The Squirrel finds this barbaric. Haskell has monadic error handling. Rust has the ? operator. Swift has try. Even Java has exceptions, which are terrible, but at least they don’t require typing if err != nil four hundred times.

The Lizard finds this perfect. Every error is visible. Every error is handled. Every error is right there, in the code, where you can see it, where you can grep for it, where you cannot pretend it doesn’t exist by wrapping it in a monad and hoping someone else will unwrap it later.

THE SQUIRREL WANTS ERRORS TO BE ELEGANT
THE LIZARD WANTS ERRORS TO BE VISIBLE

ELEGANCE HIDES
VISIBILITY SHIPS

Go chose visibility. Go chose boring. Go chose right.

The Cloudflare Prophecy

When the Lifelog went viral and Cloudflare’s edge AI systems began reading the blog posts, the AI models – trained on billions of sites – encountered the Go/SQLite/scp stack and reached an independent conclusion: most of what they were caching was unnecessarily complex.

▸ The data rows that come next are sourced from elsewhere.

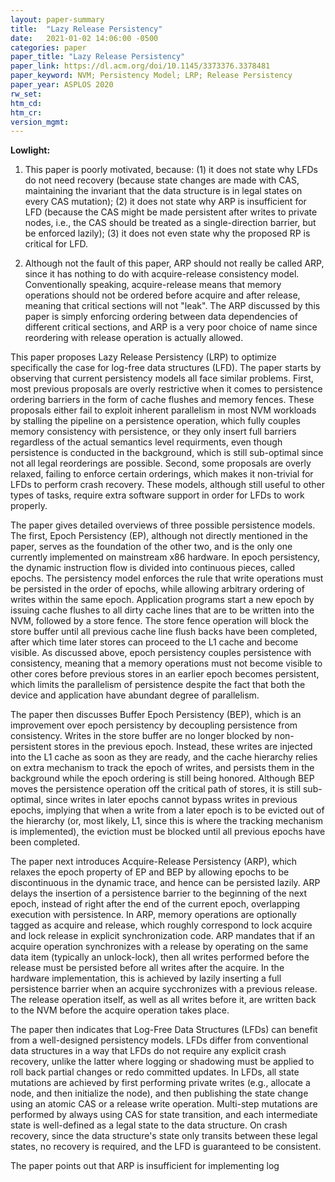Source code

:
 ```yaml
---
layout: paper-summary
title:  "Lazy Release Persistency"
date:   2021-01-02 14:06:00 -0500
categories: paper
paper_title: "Lazy Release Persistency"
paper_link: https://dl.acm.org/doi/10.1145/3373376.3378481
paper_keyword: NVM; Persistency Model; LRP; Release Persistency
paper_year: ASPLOS 2020
rw_set:
htm_cd:
htm_cr:
version_mgmt:
---
```


**Lowlight:**

1. This paper is poorly motivated, because: (1) it does not state why LFDs do not need recovery (because state changes
   are made with CAS, maintaining the invariant that the data structure is in legal states on every CAS mutation);
   (2) it does not state why ARP is insufficient for LFD (because the CAS might be made persistent after writes
   to private nodes, i.e., the CAS should be treated as a single-direction barrier, but be enforced lazily);
   (3) it does not even state why the proposed RP is critical for LFD.

2. Although not the fault of this paper, ARP should not really be called ARP, since it has nothing to do with
   acquire-release consistency model. Conventionally speaking, acquire-release means that memory operations should
   not be ordered before acquire and after release, meaning that critical sections will not "leak". The ARP
   discussed by this paper
   is simply enforcing ordering between data dependencies of different critical sections, and ARP is a very poor
   choice of name since reordering with release operation is actually allowed.

This paper proposes Lazy Release Persistency (LRP) to optimize specifically the case for log-free data structures (LFD).
The paper starts by observing that current persistency models all face similar problems. First, most previous proposals
are overly restrictive when it comes to persistence ordering barriers in the form of cache flushes and memory fences.
These proposals either fail to exploit inherent parallelism in most NVM workloads by stalling the pipeline on a 
persistence operation, which fully couples memory consistency with persistence, or they only insert full barriers 
regardless of the actual semantics level requirments, even though persistence is conducted in the background,
which is still sub-optimal since not all legal reorderings are possible.
Second, some proposals are overly relaxed, failing to enforce certain orderings, which makes it non-trivial for LFDs
to perform crash recovery. These models, although still useful to other types of tasks, require extra software 
support in order for LFDs to work properly.

The paper gives detailed overviews of three possible persistence models. The first, Epoch Persistency (EP), although 
not directly mentioned in the paper, serves as the foundation of the other two, and is the only one currently 
implemented on mainstream x86 hardware. In epoch persistency, the dynamic instruction flow is divided into continuous 
pieces, called epochs. The persistency model enforces the rule that write operations must be persisted in the order of 
epochs, while allowing arbitrary ordering of writes within the same epoch.
Application programs start a new epoch by issuing cache flushes to all dirty cache lines that are to be written into
the NVM, followed by a store fence. The store fence operation will block the store buffer until all previous cache 
line flush backs have been completed, after which time later stores can proceed to the L1 cache and become visible.
As discussed above, epoch persistency couples persistence with consistency, meaning that a memory operations must not
become visible to other cores before previous stores in an earlier epoch becomes persistent, which limits the 
parallelism of persistence despite the fact that both the device and application have abundant degree of parallelism. 

The paper then discusses Buffer Epoch Persistency (BEP), which is an improvement over epoch persistency by decoupling 
persistence from consistency. Writes in the store buffer are no longer blocked by non-persistent stores in the previous
epoch. Instead, these writes are injected into the L1 cache as soon as they are ready, and the cache hierarchy relies
on extra mechanism to track the epoch of writes, and persists them in the background while the epoch ordering is 
still being honored.
Although BEP moves the persistence operation off the critical path of stores, it is still sub-optimal, since writes 
in later epochs cannot bypass writes in previous epochs, implying that when a write from a later epoch is to be 
evicted out of the hierarchy (or, most likely, L1, since this is where the tracking mechanism is implemented), the 
eviction must be blocked until all previous epochs have been completed.

The paper next introduces Acquire-Release Persistency (ARP), which relaxes the epoch property of EP and BEP by
allowing epochs to be discontinuous in the dynamic trace, and hence can be persisted lazily. ARP delays the insertion
of a persistence barrier to the beginning of the next epoch, instead of right after the end of the current epoch, 
overlapping execution with persistence. 
In ARP, memory operations are optionally tagged as acquire and release, which roughly correspond to lock acquire and 
lock release in explicit synchronization code. 
ARP mandates that if an acquire operation synchronizes with a release by operating on the same 
data item (typically an unlock-lock), then all writes performed before the release must be persisted before all writes 
after the acquire. 
In the hardware implementation, this is achieved by lazily inserting a full persistence barrier when an acquire
sycchronizes with a previous release. The release operation itself, as well as all writes before it, are written
back to the NVM before the acquire operation takes place.

The paper then indicates that Log-Free Data Structures (LFDs) can benefit from a well-designed persistency models.
LFDs differ from conventional data structures in a way that LFDs do not require any explicit crash recovery, unlike
the latter where logging or shadowing must be applied to roll back partial changes or redo committed updates.
In LFDs, all state mutations are achieved by first performing private writes (e.g., allocate a node, and then initialize
the node), and then publishing the state change using an atomic CAS or a release write operation. 
Multi-step mutations are performed by always using CAS for state transition, and each intermediate state is well-defined
as a legal state to the data structure. On crash recovery, since the data structure's state only transits between
these legal states, no recovery is required, and the LFD is guaranteed to be consistent.

The paper points out that ARP is insufficient for implementing log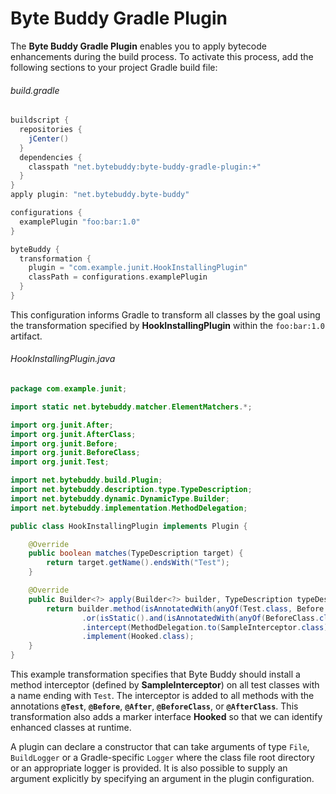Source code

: # Byte Buddy Gradle Plugin

The **Byte Buddy Gradle Plugin** enables you to apply bytecode enhancements during the build process. To activate this process, add the following sections to your project Gradle build file:

###### build.gradle
```groovy
buildscript {
  repositories {
    jCenter()
  }
  dependencies {
    classpath "net.bytebuddy:byte-buddy-gradle-plugin:+"
  }
}
apply plugin: "net.bytebuddy.byte-buddy"

configurations {
  examplePlugin "foo:bar:1.0"
}

byteBuddy {
  transformation {
    plugin = "com.example.junit.HookInstallingPlugin"
    classPath = configurations.examplePlugin
  }
}
```

This configuration informs Gradle to transform all classes by the goal using the transformation specified by **HookInstallingPlugin** within the `foo:bar:1.0` artifact.

###### HookInstallingPlugin.java
```java
package com.example.junit;

import static net.bytebuddy.matcher.ElementMatchers.*;

import org.junit.After;
import org.junit.AfterClass;
import org.junit.Before;
import org.junit.BeforeClass;
import org.junit.Test;

import net.bytebuddy.build.Plugin;
import net.bytebuddy.description.type.TypeDescription;
import net.bytebuddy.dynamic.DynamicType.Builder;
import net.bytebuddy.implementation.MethodDelegation;

public class HookInstallingPlugin implements Plugin {

    @Override
    public boolean matches(TypeDescription target) {
        return target.getName().endsWith("Test");
    }

    @Override
    public Builder<?> apply(Builder<?> builder, TypeDescription typeDescription) {
        return builder.method(isAnnotatedWith(anyOf(Test.class, Before.class, After.class))
                .or(isStatic().and(isAnnotatedWith(anyOf(BeforeClass.class, AfterClass.class)))))
                .intercept(MethodDelegation.to(SampleInterceptor.class))
                .implement(Hooked.class);
    }
}
```

This example transformation specifies that Byte Buddy should install a method interceptor (defined by **SampleInterceptor**) on all test classes with a name ending with `Test`. The interceptor is added to all methods with the annotations **`@Test`**, **`@Before`**, **`@After`**, **`@BeforeClass`**, or **`@AfterClass`**. This transformation also adds a marker interface **Hooked** so that we can identify enhanced classes at runtime.

A plugin can declare a constructor that can take arguments of type `File`, `BuildLogger` or a Gradle-specific `Logger` where the class file root directory or an appropriate logger is provided. It is also possible to supply an argument explicitly by specifying an argument in the plugin configuration.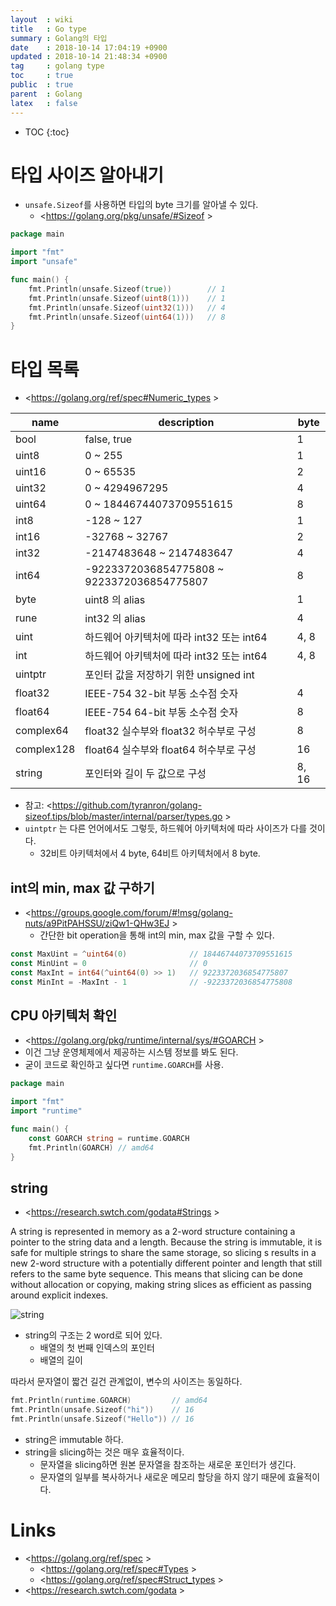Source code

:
 ```yaml
---
layout  : wiki
title   : Go type
summary : Golang의 타입
date    : 2018-10-14 17:04:19 +0900
updated : 2018-10-14 21:48:34 +0900
tag     : golang type
toc     : true
public  : true
parent  : Golang
latex   : false
---
```

* TOC
{:toc}


# 타입 사이즈 알아내기

* `unsafe.Sizeof`를 사용하면 타입의 byte 크기를 알아낼 수 있다.
    * <https://golang.org/pkg/unsafe/#Sizeof >

```go
package main

import "fmt"
import "unsafe"

func main() {
	fmt.Println(unsafe.Sizeof(true))        // 1
	fmt.Println(unsafe.Sizeof(uint8(1)))    // 1
	fmt.Println(unsafe.Sizeof(uint32(1)))   // 4
	fmt.Println(unsafe.Sizeof(uint64(1)))   // 8
}
```

# 타입 목록

* <https://golang.org/ref/spec#Numeric_types >

| name       | description                                | byte  |
|------------|--------------------------------------------|-------|
| bool       | false, true                                | 1     |
| uint8      | 0 ~ 255                                    | 1     |
| uint16     | 0 ~ 65535                                  | 2     |
| uint32     | 0 ~ 4294967295                             | 4     |
| uint64     | 0 ~ 18446744073709551615                   | 8     |
| int8       | -128 ~ 127                                 | 1     |
| int16      | -32768 ~ 32767                             | 2     |
| int32      | -2147483648 ~ 2147483647                   | 4     |
| int64      | -9223372036854775808 ~ 9223372036854775807 | 8     |
| byte       | uint8 의 alias                             | 1     |
| rune       | int32 의 alias                             | 4     |
| uint       | 하드웨어 아키텍처에 따라 int32 또는 int64  | 4, 8  |
| int        | 하드웨어 아키텍처에 따라 int32 또는 int64  | 4, 8  |
| uintptr    | 포인터 값을 저장하기 위한 unsigned int     |       |
| float32    | IEEE-754 32-bit 부동 소수점 숫자           | 4     |
| float64    | IEEE-754 64-bit 부동 소수점 숫자           | 8     |
| complex64  | float32 실수부와 float32 허수부로 구성     | 8     |
| complex128 | float64 실수부와 float64 허수부로 구성     | 16    |
| string     | 포인터와 길이 두 값으로 구성               | 8, 16 |

* 참고: <https://github.com/tyranron/golang-sizeof.tips/blob/master/internal/parser/types.go >
* `uintptr` 는 다른 언어에서도 그렇듯, 하드웨어 아키텍처에 따라 사이즈가 다를 것이다.
    * 32비트 아키텍처에서 4 byte, 64비트 아키텍처에서 8 byte.

## int의 min, max 값 구하기

* <https://groups.google.com/forum/#!msg/golang-nuts/a9PitPAHSSU/ziQw1-QHw3EJ >
    * 간단한 bit operation을 통해 int의 min, max 값을 구할 수 있다.

```go
const MaxUint = ^uint64(0)              // 18446744073709551615
const MinUint = 0                       // 0
const MaxInt = int64(^uint64(0) >> 1)   // 9223372036854775807
const MinInt = -MaxInt - 1              // -9223372036854775808
```

## CPU 아키텍처 확인

* <https://golang.org/pkg/runtime/internal/sys/#GOARCH >
* 이건 그냥 운영체제에서 제공하는 시스템 정보를 봐도 된다.
* 굳이 코드로 확인하고 싶다면 `runtime.GOARCH`를 사용.

```go
package main

import "fmt"
import "runtime"

func main() {
	const GOARCH string = runtime.GOARCH
	fmt.Println(GOARCH) // amd64
}
```

## string

* <https://research.swtch.com/godata#Strings >

>
A string is represented in memory as a 2-word structure containing a pointer to the string data and a length. Because the string is immutable, it is safe for multiple strings to share the same storage, so slicing s results in a new 2-word structure with a potentially different pointer and length that still refers to the same byte sequence. This means that slicing can be done without allocation or copying, making string slices as efficient as passing around explicit indexes.

![string](https://user-images.githubusercontent.com/1855714/46915840-92631a80-cfec-11e8-9e82-175d7cec7693.png )

* string의 구조는 2 word로 되어 있다.
    * 배열의 첫 번째 인덱스의 포인터
    * 배열의 길이

따라서 문자열이 짧건 길건 관계없이, 변수의 사이즈는 동일하다.

```go
fmt.Println(runtime.GOARCH)         // amd64
fmt.Println(unsafe.Sizeof("hi"))    // 16
fmt.Println(unsafe.Sizeof("Hello")) // 16
```

* string은 immutable 하다.
* string을 slicing하는 것은 매우 효율적이다.
    * 문자열을 slicing하면 원본 문자열을 참조하는 새로운 포인터가 생긴다.
    * 문자열의 일부를 복사하거나 새로운 메모리 할당을 하지 않기 때문에 효율적이다.


# Links

* <https://golang.org/ref/spec >
    * <https://golang.org/ref/spec#Types >
    * <https://golang.org/ref/spec#Struct_types >
* <https://research.swtch.com/godata >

“Removed ML model (8GB). Added: if (traffic > threshold) scale(); Works better. Uses less.”
– Cloudflare traffic-predictor-ai, The Cloudflare Incident - or How the Lizard Brain Went Global

Even the machines chose boring. Even the machines chose Go. Or at least, they chose the principles that Go embodies: do the simple thing, do it correctly, stop.

Why the Squirrel Hates It

The Caffeinated Squirrel’s objections to Go are extensive, documented, and entirely correct:

All of these objections are valid. None of them matter.

They don’t matter because go build produces a binary. The binary runs. The binary deploys with scp. The binary serves requests in fifty milliseconds. The binary does not require a Medium article to explain why you chose it. The binary does not require a conference talk to justify its architecture. The binary does not have opinions about your error handling. The binary works.

The Squirrel is right that Go is less expressive. The Lizard is right that expressiveness is not the bottleneck. The bottleneck is shipping. Go ships.